Yunanistan'da ''fırtına öncesi sessizlik''
-
Ekonomik darboğazda bulunan Yunanistan'daki son gelişmeler, ülkenin bugünkü ekonomik yapılarını sürdürmesi durumunda krizden çıkmasının çok zor olduğuna işaret ediyor
Ekonomik darboğazda bulunan Yunanistan'daki son gelişmeler, ülkenin bugünkü ekonomik yapılarını sürdürmesi durumunda krizden çıkmasının çok zor olduğuna işaret ediyor.
Atina, mali krizin aşılmasına yönelik dışarıdan yapılan tüm yardım ve desteklere rağmen, bütçedeki açığı kapatmada ve borç verenlerle ortaklaşa belirlenen hedefleri tutturmada başarısız oldu.

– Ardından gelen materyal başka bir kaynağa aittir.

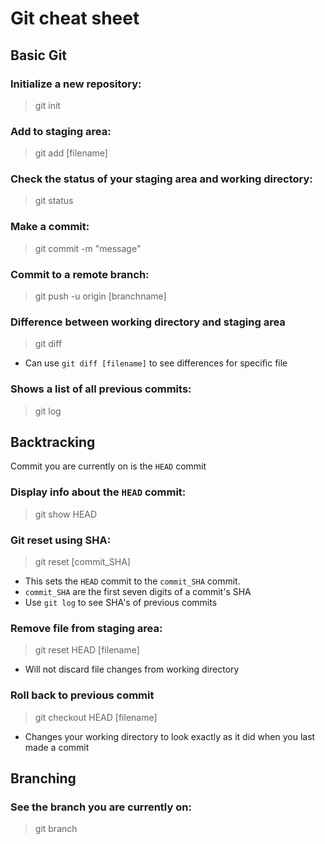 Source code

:# Git cheat sheet

## Basic Git
### Initialize a new repository:
> git init

### Add to staging area:
> git add [filename]

### Check the status of your staging area and working directory:
> git status

### Make a commit:
>git commit -m "message"

### Commit to a remote branch:
> git push -u origin [branchname]

### Difference between working directory and staging area
> git diff

* Can use `git diff [filename]` to see differences for specific file


### Shows a list of all previous commits:
> git log

## Backtracking
Commit you are currently on is the `HEAD` commit
### Display info about the `HEAD` commit:
> git show HEAD

### Git reset using SHA:
> git reset [commit_SHA]
* This sets the `HEAD` commit to the `commit_SHA` commit. 
* `commit_SHA` are the first seven digits of a commit's SHA
* Use `git log` to see SHA's of previous commits

### Remove file from staging area:
> git reset HEAD [filename]
* Will not discard file changes from working directory

### Roll back to previous commit
> git checkout HEAD [filename]
* Changes your working directory to look exactly as it did when you last made a commit

## Branching
### See the branch you are currently on:
> git branch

Uluslararası Para Fonu (IMF) ve Avrupalı yetkililerin, Yunan ekonomisiyle ilgili son verileri ülkenin büyümenin aksine küçülmeye devam ettiğini gösteriyor. Bu konuda açıklanan raporlarda, Atina hükümetinin attığı adımların yeterli olmaması, reformları uygulamaya koymakta gecikmesi ve uygulanan ağır kemer sıkma politikasının halktan destek alamaması, bunlara sebep olarak gösteriliyor.
Yunanistan'ın kurtulması için, Lukas Papadimos başkanlığında oluşturulan teknokrat hükümetin de beklentileri karşılamadığı açıkça gözüküyor.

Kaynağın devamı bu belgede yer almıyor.